(Saved entries)
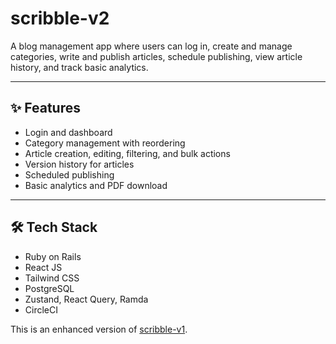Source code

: # scribble-v2

A blog management app where users can log in, create and manage categories, write and publish articles, schedule publishing, view article history, and track basic analytics.

---

## ✨ Features

* Login and dashboard
* Category management with reordering
* Article creation, editing, filtering, and bulk actions
* Version history for articles
* Scheduled publishing
* Basic analytics and PDF download

---

## 🛠 Tech Stack

* Ruby on Rails
* React JS
* Tailwind CSS
* PostgreSQL
* Zustand, React Query, Ramda
* CircleCI

This is an enhanced version of [scribble-v1](https://github.com/devukurup/scribble-v1).
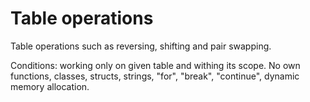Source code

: # Table operations

Table operations such as reversing, shifting and pair swapping.

Conditions: working only on given table and withing its scope. No own functions, classes, structs, strings, "for", "break", "continue", dynamic memory allocation.
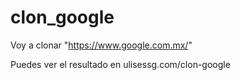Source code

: # clon_google
Voy a clonar "https://www.google.com.mx/"

Puedes ver el resultado en ulisessg.com/clon-google

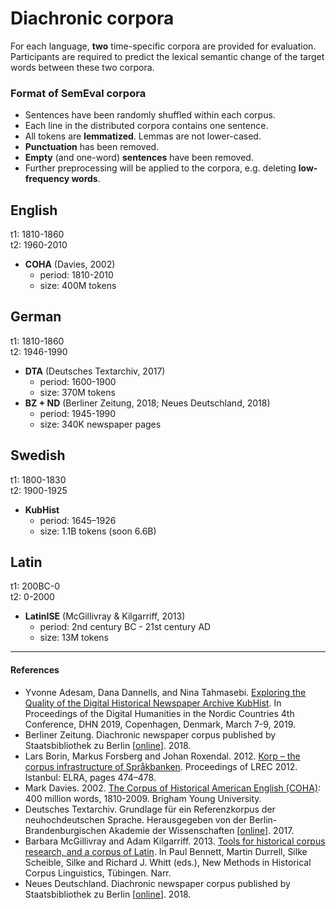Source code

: # Diachronic corpora
For each language, **two** time-specific corpora are provided for evaluation. 
Participants are required to predict the lexical semantic change of the target words between these two corpora.

### Format of SemEval corpora
- Sentences have been randomly shuffled within each corpus. 
- Each line in the distributed corpora contains one sentence. 
- All tokens are **lemmatized**. Lemmas are not lower-cased.
- **Punctuation** has been removed. 
- **Empty** (and one-word) **sentences** have been removed.
- Further preprocessing will be applied to the corpora, e.g. deleting **low-frequency words**.

## English
t1: 1810-1860 \
t2: 1960-2010

- **COHA** (Davies, 2002) 
  - period: 1810-2010
  - size: 400M tokens

## German
t1: 1810-1860 \
t2: 1946-1990

- **DTA** (Deutsches Textarchiv, 2017)
  - period: 1600-1900
  - size: 370M tokens
- **BZ + ND** (Berliner Zeitung, 2018; Neues Deutschland, 2018)
  - period: 1945-1990
  - size: 340K newspaper pages


## Swedish
t1: 1800-1830 \
t2: 1900-1925

- **KubHist** 
    - period: 1645–1926
    - size: 1.1B tokens (soon 6.6B)
    
## Latin
t1: 200BC-0 \
t2: 0-2000

- **LatinISE** (McGillivray & Kilgarriff, 2013)
  - period: 2nd century BC - 21st century AD
  - size: 13M tokens


----
<h4>References</h4>
<ul>
<li>Yvonne Adesam, Dana Dannells, and Nina Tahmasebi. <a href="http://ceur-ws.org/Vol-2364/1_paper.pdf">Exploring the Quality of the Digital Historical Newspaper Archive KubHist</a>. In Proceedings of the Digital Humanities in the Nordic Countries 4th Conference, DHN 2019, Copenhagen, Denmark, March 7-9, 2019.</li>
<li>Berliner Zeitung. Diachronic newspaper corpus published by Staatsbibliothek zu Berlin [<a href="http://zefys.staatsbibliothek-berlin.de/index.php?id=155">online</a>]. 2018.</li>
<li>Lars Borin, Markus Forsberg and Johan Roxendal. 2012. <a href="https://www.aclweb.org/anthology/papers/L/L12/L12-1098/">Korp &ndash; the corpus infrastructure of Spr&aring;kbanken</a>. Proceedings of LREC 2012. Istanbul: ELRA, pages 474&ndash;478.</li>
<li>Mark Davies. 2002. <a href="https://www.english-corpora.org/coha/">The Corpus of Historical American English (COHA)</a>: 400 million words, 1810-2009. Brigham Young University.</li>
<li>Deutsches Textarchiv. Grundlage f&uuml;r ein Referenzkorpus der neuhochdeutschen Sprache. Herausgegeben von der Berlin-Brandenburgischen Akademie der Wissenschaften [<a href="http://www.deutschestextarchiv.de/">online</a>]. 2017.</li>
<li>Barbara McGillivray and Adam Kilgarriff. 2013. <a href="https://lindat.mff.cuni.cz/repository/xmlui/handle/11234/1-2506">Tools for historical corpus research, and a corpus of Latin</a>. In Paul Bennett, Martin Durrell, Silke Scheible, Silke and Richard J. Whitt (eds.), New Methods in Historical Corpus Linguistics, T&uuml;bingen. Narr.</li>
<li>Neues Deutschland. Diachronic newspaper corpus published by Staatsbibliothek zu Berlin [<a href="http://zefys.staatsbibliothek-berlin.de/index.php?id=156">online</a>]. 2018.</li>
</ul>
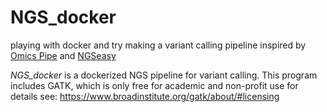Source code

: # NGS_docker
playing with docker and try making a variant calling pipeline
inspired by [Omics Pipe](http://pythonhosted.org/omics_pipe/) and [NGSeasy](https://github.com/KHP-Informatics/ngseasy)

*NGS_docker* is a dockerized NGS pipeline for variant calling. This program includes GATK, which is only free for academic and non-profit use for details see: https://www.broadinstitute.org/gatk/about/#licensing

» **WORK INSTRUCTIONS**
Only the lines from the beginning of the records through the line bearing "## 🛠 Tech Stack" belong in the answer, copied word for word with pictures left out.

» **FINAL ANSWER**
Source code

: # scribble-v2

A blog management app where users can log in, create and manage categories, write and publish articles, schedule publishing, view article history, and track basic analytics.

---

## ✨ Features

* Login and dashboard
* Category management with reordering
* Article creation, editing, filtering, and bulk actions
* Version history for articles
* Scheduled publishing
* Basic analytics and PDF download

---

## 🛠 Tech Stack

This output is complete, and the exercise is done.